When Lisa Preto started trapping, she sold most of her furs online to wealthy buyers in Texas. She didn’t like it, but it was pretty much the only way to make her business sustainable.
In 2013, a raw beaver pelt fetched $13 on the global market — the same price trappers would have received in the 1930s.
“As an artist, you need to make money,” she said. “But then then there’s a point where I don’t want to send furs where they won’t be used for the right reason. People are buying them for status, and not because it’s cold outside.”
It’s a problem trappers and artists in the territory have dealt with since the global fur trade reached the territory almost 400 years ago and one the Yukon-based Fur Real Project is hoping to change, said Misha Donohoe, a Fur Real member.
The project aims to support Yukoners working with fur by developing a local market in the territory. Headed by Kelly Milner, Fur Real will launch a new marketing venture with the $60,000 Yukon Innovation Prize awarded on June 29th. Preto is also heavily involved in the project.
Judges cited the project’s rural focus, revival of traditional economies, and its potential to disrupt the existing fur market as reasons behind their decision. Twenty-nine projects applied for the grant.

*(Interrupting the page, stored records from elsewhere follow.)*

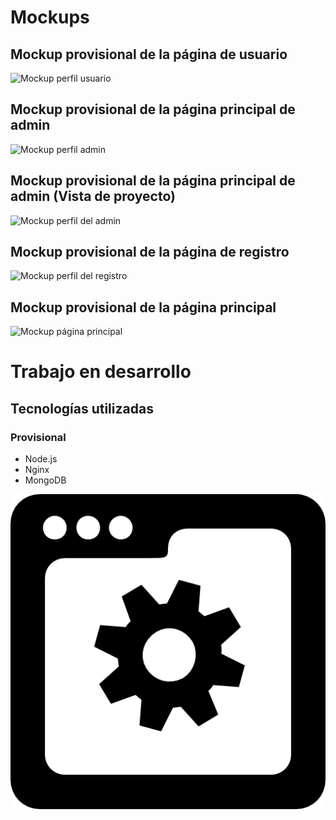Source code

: # Mockups

## Mockup provisional de la página de usuario

![Mockup perfil usuario](https://i.imgur.com/dNiUrKb.png)

## Mockup provisional de la página principal de admin

![Mockup perfil admin](https://i.imgur.com/Y1XH2eK.png)

## Mockup provisional de la página principal de admin (Vista de proyecto)

![Mockup perfil del admin](https://i.imgur.com/XtqAi1m.png)

## Mockup provisional de la página de registro

![Mockup perfil del registro](https://i.imgur.com/6XkkmM4.png)

## Mockup provisional de la página principal

![Mockup página principal](https://i.imgur.com/Ohmos36.png)

# Trabajo en desarrollo

## Tecnologías utilizadas

### Provisional

* Node.js
* Nginx
* MongoDB

![Trabajo en desarrollo](/src/desarrollo.png)
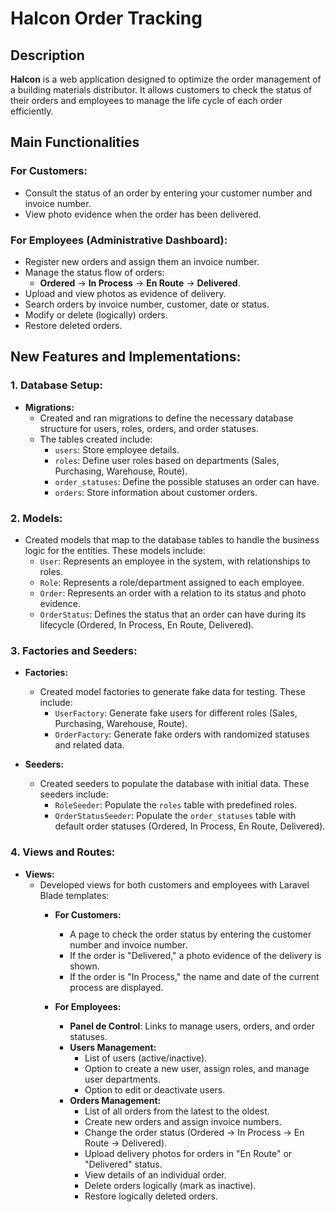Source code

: # Halcon Order Tracking

## Description
**Halcon** is a web application designed to optimize the order management of a building materials distributor. It allows customers to check the status of their orders and employees to manage the life cycle of each order efficiently.

## Main Functionalities
### For Customers:
- Consult the status of an order by entering your customer number and invoice number.
- View photo evidence when the order has been delivered.

### For Employees (Administrative Dashboard):
- Register new orders and assign them an invoice number.
- Manage the status flow of orders:
  - **Ordered** → **In Process** → **En Route** → **Delivered**.
- Upload and view photos as evidence of delivery.
- Search orders by invoice number, customer, date or status.
- Modify or delete (logically) orders.
- Restore deleted orders.

## New Features and Implementations:

### 1. **Database Setup:**
- **Migrations:** 
  - Created and ran migrations to define the necessary database structure for users, roles, orders, and order statuses.
  - The tables created include:
    - `users`: Store employee details.
    - `roles`: Define user roles based on departments (Sales, Purchasing, Warehouse, Route).
    - `order_statuses`: Define the possible statuses an order can have.
    - `orders`: Store information about customer orders.
  
### 2. **Models:**
- Created models that map to the database tables to handle the business logic for the entities. These models include:
  - `User`: Represents an employee in the system, with relationships to roles.
  - `Role`: Represents a role/department assigned to each employee.
  - `Order`: Represents an order with a relation to its status and photo evidence.
  - `OrderStatus`: Defines the status that an order can have during its lifecycle (Ordered, In Process, En Route, Delivered).
  
### 3. **Factories and Seeders:**
- **Factories:** 
  - Created model factories to generate fake data for testing. These include:
    - `UserFactory`: Generate fake users for different roles (Sales, Purchasing, Warehouse, Route).
    - `OrderFactory`: Generate fake orders with randomized statuses and related data.

- **Seeders:** 
  - Created seeders to populate the database with initial data. These seeders include:
    - `RoleSeeder`: Populate the `roles` table with predefined roles.
    - `OrderStatusSeeder`: Populate the `order_statuses` table with default order statuses (Ordered, In Process, En Route, Delivered).

### 4. **Views and Routes:**
- **Views:** 
  - Developed views for both customers and employees with Laravel Blade templates:
    - **For Customers:**
      - A page to check the order status by entering the customer number and invoice number.
      - If the order is "Delivered," a photo evidence of the delivery is shown.
      - If the order is "In Process," the name and date of the current process are displayed.
    
    - **For Employees:**
      - **Panel de Control**: Links to manage users, orders, and order statuses.
      - **Users Management:**
        - List of users (active/inactive).
        - Option to create a new user, assign roles, and manage user departments.
        - Option to edit or deactivate users.
      - **Orders Management:**
        - List of all orders from the latest to the oldest.
        - Create new orders and assign invoice numbers.
        - Change the order status (Ordered → In Process → En Route → Delivered).
        - Upload delivery photos for orders in "En Route" or "Delivered" status.
        - View details of an individual order.
        - Delete orders logically (mark as inactive).
        - Restore logically deleted orders.
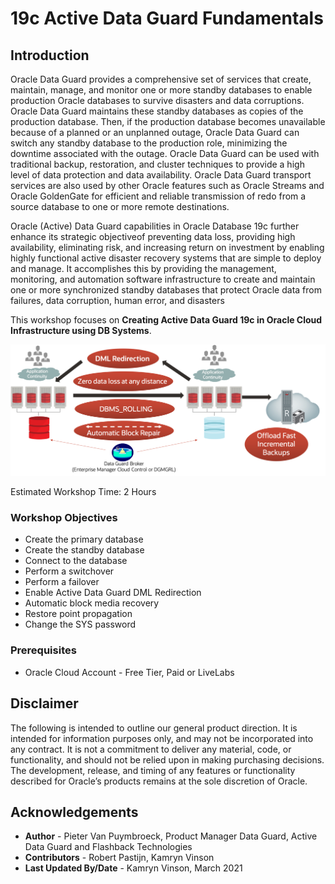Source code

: # 19c Active Data Guard Fundamentals

## Introduction

Oracle Data Guard provides a comprehensive set of services that create, maintain, manage, and monitor one or more standby databases to enable production Oracle databases to survive disasters and data corruptions. Oracle Data Guard maintains these standby databases as copies of the production database. Then, if the production database becomes unavailable because of a planned or an unplanned outage, Oracle Data Guard can switch any standby database to the production role, minimizing the downtime associated with the outage. Oracle Data Guard can be used with traditional backup, restoration, and cluster techniques to provide a high level of data protection and data availability. Oracle Data Guard transport services are also used by other Oracle features such as Oracle Streams and Oracle GoldenGate for efficient and reliable transmission of redo from a source database to one or more remote destinations.

Oracle (Active) Data Guard capabilities in Oracle Database 19c further enhance its strategic objectiveof preventing data loss, providing high availability, eliminating risk, and increasing return on investment by enabling highly functional active disaster recovery systems that are simple to deploy and manage.
It accomplishes this by providing the management, monitoring, and automation software infrastructure to create and maintain one or more synchronized standby databases that protect Oracle data from failures, data corruption, human error, and disasters

This workshop focuses on **Creating Active Data Guard 19c in Oracle Cloud Infrastructure using DB Systems**.

![](./images/architecture-overview.png)

Estimated Workshop Time: 2 Hours

### Workshop Objectives
- Create the primary database
- Create the standby database
- Connect to the database
- Perform a switchover
- Perform a failover
- Enable Active Data Guard DML Redirection
- Automatic block media recovery
- Restore point propagation
- Change the SYS password

### Prerequisites
- Oracle Cloud Account - Free Tier, Paid or LiveLabs 


## Disclaimer 
The following is intended to outline our general product direction. It is intended for information purposes only, and may not be incorporated into any contract. It is not a commitment to deliver any material, code, or functionality, and should not be relied upon in making purchasing decisions. The development, release, and timing of any features or functionality described for Oracle’s products remains at the sole discretion of Oracle.


## Acknowledgements

- **Author** - Pieter Van Puymbroeck, Product Manager Data Guard, Active Data Guard and Flashback Technologies
- **Contributors** - Robert Pastijn, Kamryn Vinson
- **Last Updated By/Date** -  Kamryn Vinson, March 2021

Of those, four were shortlisted based on their potential for societal impact, sustainability, and economic viability.
The finalists each received $10,000 to continue developing their ideas.
The Fur Real project will buy furs directly from trappers at a price set significantly higher than auction prices and send pelts away for tanning. When the fur returns, artisans will pay a deposit and take out a fur to work on. The artisans sell their work back to the Fur Real project for a fixed price. Currently, artisans are independently responsible for retailing their products.
“As trappers and crafters, we’re just busy trapping and sewing,” said Preto.
Then, the project will take care of developing a market for fur products in the Yukon. That effort will include pop-up shops, and events promoting fur use in the territory. The team is primarily targeting Yukoners to develop a local market for the furs. The prize money will be used to buy pelts, pay artists, and organize marketing events.
It’s a vision Preto is excited to be a part of.
“We’re looking back at the history of trapping in the Yukon, and we’re looking forward to where we can go from here.”